The best information found about purchasing jewelry came from Consumer Reports, the Federal Trade Commission (FTC), and About.com. All of these sites were very objective in what to look for when making jewelry purchases. The best site is determined for each individual by which item or product they intend to purchase.
For diamonds the warning was to not get “bling-boozled.” As a consumer you need to be aware of the 4 C’s of purchasing diamonds—cut, color, clarity, and carat. Each of these C’s contribute to the cost and sacrifices in any area may lead to a reduction in price. As a consumer you are encouraged to buy from a certified gemologist, warned against purchasing diamonds online, and told that chain stores are likely to be cheaper with the tradeoff of less knowledgeable salespeople. These are a few basics in diamond purchasing.
The FTC provided succinct, valuable information about purchasing gold, platinum, silver and other metals, gemstones, diamonds and pearls.
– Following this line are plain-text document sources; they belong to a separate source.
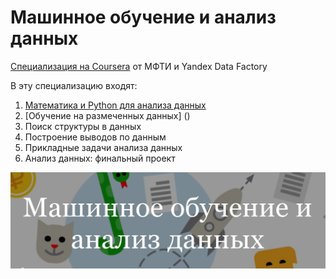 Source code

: # Машинное обучение и анализ данных

[Специализация на Coursera](https://www.coursera.org/specializations/mashinnoye-obucheniye) от МФТИ и Yandex Data Factory

В эту специализацию входят:

1. [Математика и Python для анализа данных](https://github.com/Rienes/Machine-Learning-and-Data-Analysis/tree/main/1-mathematics-and-python)
2. [Обучение на размеченных данных] ()
3. Поиск структуры в данных
4. Построение выводов по данным
5. Прикладные задачи анализа данных
6. Анализ данных: финальный проект

[![](/header.jpg)](https://www.coursera.org/specializations/mashinnoye-obucheniye)
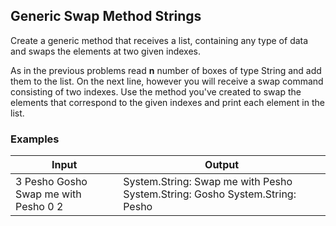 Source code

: Generic Swap Method Strings
---------------------------

Create a generic method that receives a list, containing any type of data and
swaps the elements at two given indexes.

As in the previous problems read **n** number of boxes of type String and add
them to the list. On the next line, however you will receive a swap command
consisting of two indexes. Use the method you've created to swap the elements
that correspond to the given indexes and print each element in the list.

### Examples

| **Input**                            | **Output**                                                                  |
|--------------------------------------|-----------------------------------------------------------------------------|
| 3 Pesho Gosho Swap me with Pesho 0 2 | System.String: Swap me with Pesho System.String: Gosho System.String: Pesho |
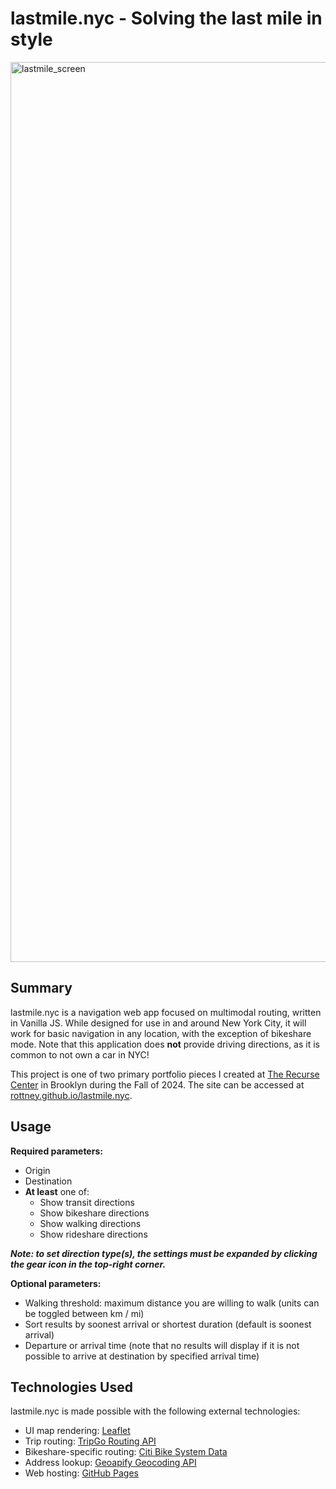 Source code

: # lastmile.nyc - Solving the last mile in style
<img width="1440" alt="lastmile_screen" src="https://github.com/user-attachments/assets/c7b009ec-1529-40e8-8d19-617c9a78867e">

## Summary
lastmile.nyc is a navigation web app focused on multimodal routing, written in Vanilla JS. While designed for use in and around New York City, it will work for basic navigation in any location, with the exception of bikeshare mode. Note that this application does **not** provide driving directions, as it is common to not own a car in NYC!

This project is one of two primary portfolio pieces I created at [The Recurse Center](https://www.recurse.com/) in Brooklyn during the Fall of 2024. The site can be accessed at [rottney.github.io/lastmile.nyc](https://rottney.github.io/lastmile.nyc/).

## Usage
**Required parameters:**
* Origin
* Destination
* **At least** one of:
  * Show transit directions
  * Show bikeshare directions
  * Show walking directions
  * Show rideshare directions

***Note: to set direction type(s), the settings must be expanded by clicking the gear icon in the top-right corner.***

**Optional parameters:**
* Walking threshold: maximum distance you are willing to walk (units can be toggled between km / mi)
* Sort results by soonest arrival or shortest duration (default is soonest arrival)
* Departure or arrival time (note that no results will display if it is not possible to arrive at destination by specified arrival time)

## Technologies Used
lastmile.nyc is made possible with the following external technologies:
* UI map rendering: [Leaflet](https://leafletjs.com/)
* Trip routing: [TripGo Routing API](https://developer.tripgo.com/)
* Bikeshare-specific routing: [Citi Bike System Data](https://gbfs.citibikenyc.com/gbfs/2.3/gbfs.json)
* Address lookup: [Geoapify Geocoding API](https://www.geoapify.com/geocoding-api/)
* Web hosting: [GitHub Pages](https://pages.github.com/)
Another useful tool they provided was a jewelry shopper’s checklist. On this checklist it tells us to find out the store’s return policy before you make a purchase, check for the appropriate markings on metal jewelry, ask whether the metals are natural, cultured, or imitation, ask whether a gemstone is natural, laboratory-created, or imitation, ask if the gemstone has been treated in any way and if that treatment is permanent or if special care is required, as well as many other insightful questions and items to be aware of.
About.com provided information on purchasing gold. As a consumer you need to understand gold terminology and European and other markings on gold jewelry. Gold may be mixed with other metals, or used as a coating. All of these are factors to take into account when deciding to purchase gold.